Kolkata, July 5 (IANS) West Bengal Governor K.N. Tripathi on Wednesday said museums can no longer act as exalted custodians of the past and must reach out to the wider public.
“Museums in today’s world face many new challenges. In the 21st century, when the rapid advancement of technology has brought the whole world at our fingertips, museums can no longer act as exalted custodians of our past but they must reach out to the wider public and function as a space where one can educate himself in an attractive and engaging way,” Tripathi said in his address at the Indian Museum here during the launch of the book “Lives of Objects: Stories From the Indian Museum”.
He said the museums play a critically important complementary role to our schools, colleges and universities. “Especially, history whose visualisation we tend to miss in textbooks can really come alive through museum objects if their stories can be told well,” he said.
Tripathi, who is the Chairman of the Board of Trustees of the Indian Museum, said museums should narrate the story of India in an interesting way.

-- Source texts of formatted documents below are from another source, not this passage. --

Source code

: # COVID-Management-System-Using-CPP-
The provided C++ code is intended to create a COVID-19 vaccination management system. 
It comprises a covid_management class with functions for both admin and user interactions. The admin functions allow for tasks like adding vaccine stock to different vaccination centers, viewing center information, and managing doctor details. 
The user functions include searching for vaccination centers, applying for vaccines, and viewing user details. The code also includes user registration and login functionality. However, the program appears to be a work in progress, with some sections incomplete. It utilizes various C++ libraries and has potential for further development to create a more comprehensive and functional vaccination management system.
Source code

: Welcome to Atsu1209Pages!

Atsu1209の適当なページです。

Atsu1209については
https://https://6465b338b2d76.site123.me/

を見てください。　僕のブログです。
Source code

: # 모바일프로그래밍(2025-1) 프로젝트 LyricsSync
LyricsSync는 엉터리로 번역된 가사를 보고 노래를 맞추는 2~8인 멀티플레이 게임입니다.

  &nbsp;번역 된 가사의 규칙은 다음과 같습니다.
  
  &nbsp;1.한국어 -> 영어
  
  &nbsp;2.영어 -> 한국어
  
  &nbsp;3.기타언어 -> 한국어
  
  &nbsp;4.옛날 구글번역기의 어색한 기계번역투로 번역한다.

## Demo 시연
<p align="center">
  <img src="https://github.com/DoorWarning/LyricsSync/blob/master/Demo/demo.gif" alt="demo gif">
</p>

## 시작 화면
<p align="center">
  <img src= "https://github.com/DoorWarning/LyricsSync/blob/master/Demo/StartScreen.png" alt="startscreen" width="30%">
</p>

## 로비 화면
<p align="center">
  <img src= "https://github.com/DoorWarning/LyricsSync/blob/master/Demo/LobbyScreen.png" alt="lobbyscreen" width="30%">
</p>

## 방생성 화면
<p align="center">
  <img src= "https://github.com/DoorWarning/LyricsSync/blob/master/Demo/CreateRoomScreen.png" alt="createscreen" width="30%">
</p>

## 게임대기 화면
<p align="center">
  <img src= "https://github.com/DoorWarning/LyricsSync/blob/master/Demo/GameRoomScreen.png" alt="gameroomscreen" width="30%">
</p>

“Our museums can and should, thus, function as visual and educational spaces in which story of India can be told in an interesting way. I am glad to observe that the Indian Museum has sought to do this through its permanent displays and temporary exhibitions and various outreach and public programmes,” he said, adding the trustees fully support the museum in its endeavours.
Founded in 1814 at the Asiatic Society of Bengal (now the Asiatic Society), Indian Museum is the oldest and the largest multipurpose museum in the Asia-Pacific region.